Each line of the listing must be transcribed exactly, except for the images, which should be excluded.
Segment Start: GIVEN ENTRIES
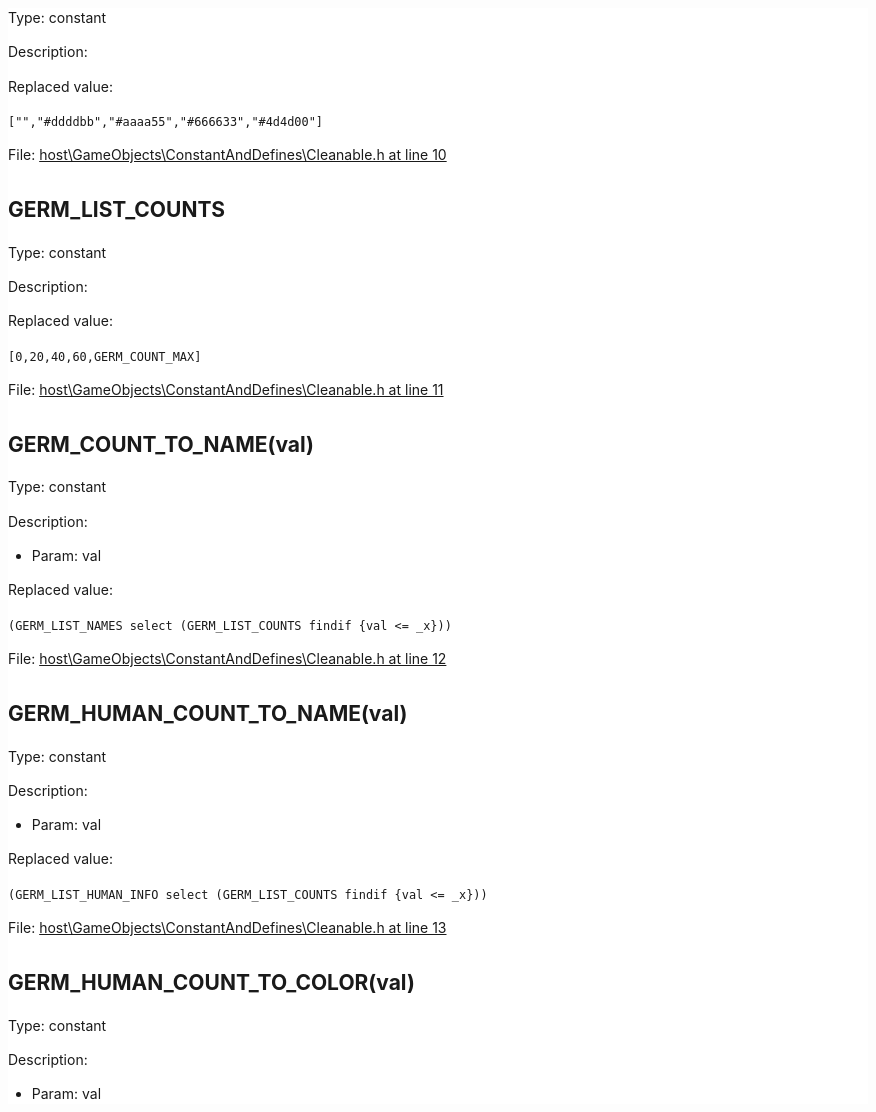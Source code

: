 Type: constant

Description: 


Replaced value:
```sqf
["","#ddddbb","#aaaa55","#666633","#4d4d00"]
```
File: [host\GameObjects\ConstantAndDefines\Cleanable.h at line 10](../../../Src/host/GameObjects/ConstantAndDefines/Cleanable.h#L10)
## GERM_LIST_COUNTS

Type: constant

Description: 


Replaced value:
```sqf
[0,20,40,60,GERM_COUNT_MAX]
```
File: [host\GameObjects\ConstantAndDefines\Cleanable.h at line 11](../../../Src/host/GameObjects/ConstantAndDefines/Cleanable.h#L11)
## GERM_COUNT_TO_NAME(val)

Type: constant

Description: 
- Param: val

Replaced value:
```sqf
(GERM_LIST_NAMES select (GERM_LIST_COUNTS findif {val <= _x}))
```
File: [host\GameObjects\ConstantAndDefines\Cleanable.h at line 12](../../../Src/host/GameObjects/ConstantAndDefines/Cleanable.h#L12)
## GERM_HUMAN_COUNT_TO_NAME(val)

Type: constant

Description: 
- Param: val

Replaced value:
```sqf
(GERM_LIST_HUMAN_INFO select (GERM_LIST_COUNTS findif {val <= _x}))
```
File: [host\GameObjects\ConstantAndDefines\Cleanable.h at line 13](../../../Src/host/GameObjects/ConstantAndDefines/Cleanable.h#L13)
## GERM_HUMAN_COUNT_TO_COLOR(val)

Type: constant

Description: 
- Param: val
Segment End: GIVEN ENTRIES
> _EXERCISE RESULT_
Source code

: Type: constant

Description: 


Replaced value:
```sqf
["","#ddddbb","#aaaa55","#666633","#4d4d00"]
```
File: [host\GameObjects\ConstantAndDefines\Cleanable.h at line 10](../../../Src/host/GameObjects/ConstantAndDefines/Cleanable.h#L10)
## GERM_LIST_COUNTS

Type: constant

Description: 


Replaced value:
```sqf
[0,20,40,60,GERM_COUNT_MAX]
```
File: [host\GameObjects\ConstantAndDefines\Cleanable.h at line 11](../../../Src/host/GameObjects/ConstantAndDefines/Cleanable.h#L11)
## GERM_COUNT_TO_NAME(val)

Type: constant

Description: 
- Param: val

Replaced value:
```sqf
(GERM_LIST_NAMES select (GERM_LIST_COUNTS findif {val <= _x}))
```
File: [host\GameObjects\ConstantAndDefines\Cleanable.h at line 12](../../../Src/host/GameObjects/ConstantAndDefines/Cleanable.h#L12)
## GERM_HUMAN_COUNT_TO_NAME(val)

Type: constant

Description: 
- Param: val

Replaced value:
```sqf
(GERM_LIST_HUMAN_INFO select (GERM_LIST_COUNTS findif {val <= _x}))
```
File: [host\GameObjects\ConstantAndDefines\Cleanable.h at line 13](../../../Src/host/GameObjects/ConstantAndDefines/Cleanable.h#L13)
## GERM_HUMAN_COUNT_TO_COLOR(val)

Type: constant

Description: 
- Param: val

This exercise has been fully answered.